In 2022, Nuno Cordeiro, as part of his master’s thesis, created a system, Legal Semantic Search Engine (LeSSE) [Nun], that merges common document retrieval techniques with semantic search properties. The system was specifically created to answer questions on the topic of Portuguese consumer law. The overall goal and context of his thesis are similar to the context of this research. Even though Nuno’s work focuses on Portuguese Consumer Law, several state-of-the-art techniques, such as BERT or Inverse Cloze Task, are relevant to our context. The implemented search system combines the 20 retrievals with the highest scores using BM25 with 50 retrievals with the highest scores using the cosine similarity measure. Consequently, it orders the results through a reordering model to produce the final results. The pre-processing of legal documents differs from the one needed in our context. The implemented system required tokenization to help construct the bag-of-words necessary for the BM25 algorithm, removal of punctuation, and stop-words, which is unnecessary for SBERT. We do not intend to use the BM25 algorithm, even though this reordering technique showed potential in his research.

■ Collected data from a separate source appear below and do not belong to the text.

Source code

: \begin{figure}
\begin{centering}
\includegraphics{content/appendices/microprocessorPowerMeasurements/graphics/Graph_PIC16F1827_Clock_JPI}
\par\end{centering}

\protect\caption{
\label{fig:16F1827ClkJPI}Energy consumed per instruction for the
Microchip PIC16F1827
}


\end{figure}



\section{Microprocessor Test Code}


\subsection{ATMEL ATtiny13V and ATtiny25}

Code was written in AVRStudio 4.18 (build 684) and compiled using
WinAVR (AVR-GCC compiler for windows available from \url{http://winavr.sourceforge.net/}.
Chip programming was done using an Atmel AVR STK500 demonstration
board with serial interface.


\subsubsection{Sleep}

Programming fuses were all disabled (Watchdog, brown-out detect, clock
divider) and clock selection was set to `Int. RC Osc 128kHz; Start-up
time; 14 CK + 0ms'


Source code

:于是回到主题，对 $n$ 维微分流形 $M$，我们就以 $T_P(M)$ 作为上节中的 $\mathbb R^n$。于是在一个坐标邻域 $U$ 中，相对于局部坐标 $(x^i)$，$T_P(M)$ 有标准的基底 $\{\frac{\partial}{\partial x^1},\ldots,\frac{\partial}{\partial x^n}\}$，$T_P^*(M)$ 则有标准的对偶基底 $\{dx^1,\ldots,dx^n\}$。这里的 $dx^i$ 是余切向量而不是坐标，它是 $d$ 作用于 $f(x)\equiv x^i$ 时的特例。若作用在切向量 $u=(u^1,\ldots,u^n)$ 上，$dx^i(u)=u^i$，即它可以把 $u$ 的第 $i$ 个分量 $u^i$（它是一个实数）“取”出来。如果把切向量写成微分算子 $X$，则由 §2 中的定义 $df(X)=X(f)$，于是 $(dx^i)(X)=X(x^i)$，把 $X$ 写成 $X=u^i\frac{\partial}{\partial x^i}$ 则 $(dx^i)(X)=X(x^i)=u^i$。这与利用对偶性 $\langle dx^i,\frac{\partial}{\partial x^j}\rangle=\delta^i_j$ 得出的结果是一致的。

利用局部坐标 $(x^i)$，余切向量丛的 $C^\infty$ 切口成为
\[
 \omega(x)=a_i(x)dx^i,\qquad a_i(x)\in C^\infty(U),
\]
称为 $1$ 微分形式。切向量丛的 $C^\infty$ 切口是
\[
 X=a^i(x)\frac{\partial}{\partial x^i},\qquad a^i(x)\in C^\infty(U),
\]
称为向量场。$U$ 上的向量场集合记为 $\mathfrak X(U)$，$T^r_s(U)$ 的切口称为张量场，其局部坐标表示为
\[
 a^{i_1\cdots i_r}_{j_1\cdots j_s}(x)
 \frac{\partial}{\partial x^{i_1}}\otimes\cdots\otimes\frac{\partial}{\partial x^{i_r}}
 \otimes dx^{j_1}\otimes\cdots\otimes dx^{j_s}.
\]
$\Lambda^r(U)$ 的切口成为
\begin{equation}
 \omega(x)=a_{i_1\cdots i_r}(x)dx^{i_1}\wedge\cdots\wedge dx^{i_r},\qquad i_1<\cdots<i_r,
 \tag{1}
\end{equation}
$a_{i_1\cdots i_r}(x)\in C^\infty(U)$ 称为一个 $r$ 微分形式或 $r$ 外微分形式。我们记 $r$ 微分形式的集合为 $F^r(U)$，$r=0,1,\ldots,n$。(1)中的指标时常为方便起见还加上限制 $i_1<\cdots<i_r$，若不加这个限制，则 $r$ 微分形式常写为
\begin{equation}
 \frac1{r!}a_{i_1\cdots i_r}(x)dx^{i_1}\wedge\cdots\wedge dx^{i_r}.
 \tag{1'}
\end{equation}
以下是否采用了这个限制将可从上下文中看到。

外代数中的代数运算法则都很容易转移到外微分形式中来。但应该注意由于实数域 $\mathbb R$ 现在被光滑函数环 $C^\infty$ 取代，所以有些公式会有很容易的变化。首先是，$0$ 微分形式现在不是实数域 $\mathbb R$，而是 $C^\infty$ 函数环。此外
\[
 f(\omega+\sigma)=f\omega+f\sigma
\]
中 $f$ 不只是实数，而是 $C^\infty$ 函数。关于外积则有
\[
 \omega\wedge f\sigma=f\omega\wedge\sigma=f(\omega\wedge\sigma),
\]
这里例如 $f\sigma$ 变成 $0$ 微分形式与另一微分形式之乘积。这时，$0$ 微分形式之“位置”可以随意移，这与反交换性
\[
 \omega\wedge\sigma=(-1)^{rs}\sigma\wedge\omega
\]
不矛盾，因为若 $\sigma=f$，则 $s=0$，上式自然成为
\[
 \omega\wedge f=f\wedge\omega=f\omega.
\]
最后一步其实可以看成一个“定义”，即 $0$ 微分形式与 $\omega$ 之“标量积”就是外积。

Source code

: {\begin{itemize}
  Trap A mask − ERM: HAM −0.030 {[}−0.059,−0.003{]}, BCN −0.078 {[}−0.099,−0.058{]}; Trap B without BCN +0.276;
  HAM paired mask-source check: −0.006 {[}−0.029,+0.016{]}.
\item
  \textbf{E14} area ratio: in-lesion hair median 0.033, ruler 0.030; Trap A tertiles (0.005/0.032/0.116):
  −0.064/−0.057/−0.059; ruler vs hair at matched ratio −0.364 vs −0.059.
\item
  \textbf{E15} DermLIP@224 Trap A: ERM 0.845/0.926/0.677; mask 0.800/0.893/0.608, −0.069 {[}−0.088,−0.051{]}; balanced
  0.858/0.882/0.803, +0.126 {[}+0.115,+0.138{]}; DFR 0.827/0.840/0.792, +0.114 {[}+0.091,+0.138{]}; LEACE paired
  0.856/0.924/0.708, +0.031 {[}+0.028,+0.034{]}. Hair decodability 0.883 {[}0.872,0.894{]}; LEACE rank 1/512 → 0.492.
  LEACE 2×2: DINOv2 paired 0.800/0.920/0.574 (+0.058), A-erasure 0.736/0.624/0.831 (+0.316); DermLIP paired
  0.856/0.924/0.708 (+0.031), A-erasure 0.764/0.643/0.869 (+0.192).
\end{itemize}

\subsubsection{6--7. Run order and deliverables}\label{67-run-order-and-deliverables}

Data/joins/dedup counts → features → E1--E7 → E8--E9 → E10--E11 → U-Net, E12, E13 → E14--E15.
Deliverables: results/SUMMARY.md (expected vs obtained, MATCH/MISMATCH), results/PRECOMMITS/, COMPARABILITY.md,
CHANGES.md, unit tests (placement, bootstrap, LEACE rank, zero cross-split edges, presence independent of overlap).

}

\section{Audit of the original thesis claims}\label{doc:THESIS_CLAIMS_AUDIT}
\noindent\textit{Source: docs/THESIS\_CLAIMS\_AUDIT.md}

SBERT performs well with sentences with proper context, so the removal of punctuation and stop-word removal is not advised. In his work, the language model had to be trained on a corpus that included legislative jargon to produce the desired results. This was an important step since it would help ensure that the model could create proper relationships with words not seen in the pre-training stage. We intend to implement this approach in this thesis context since there will be legal terms and, overall, jargon that the model has not seen in the pre-training phase.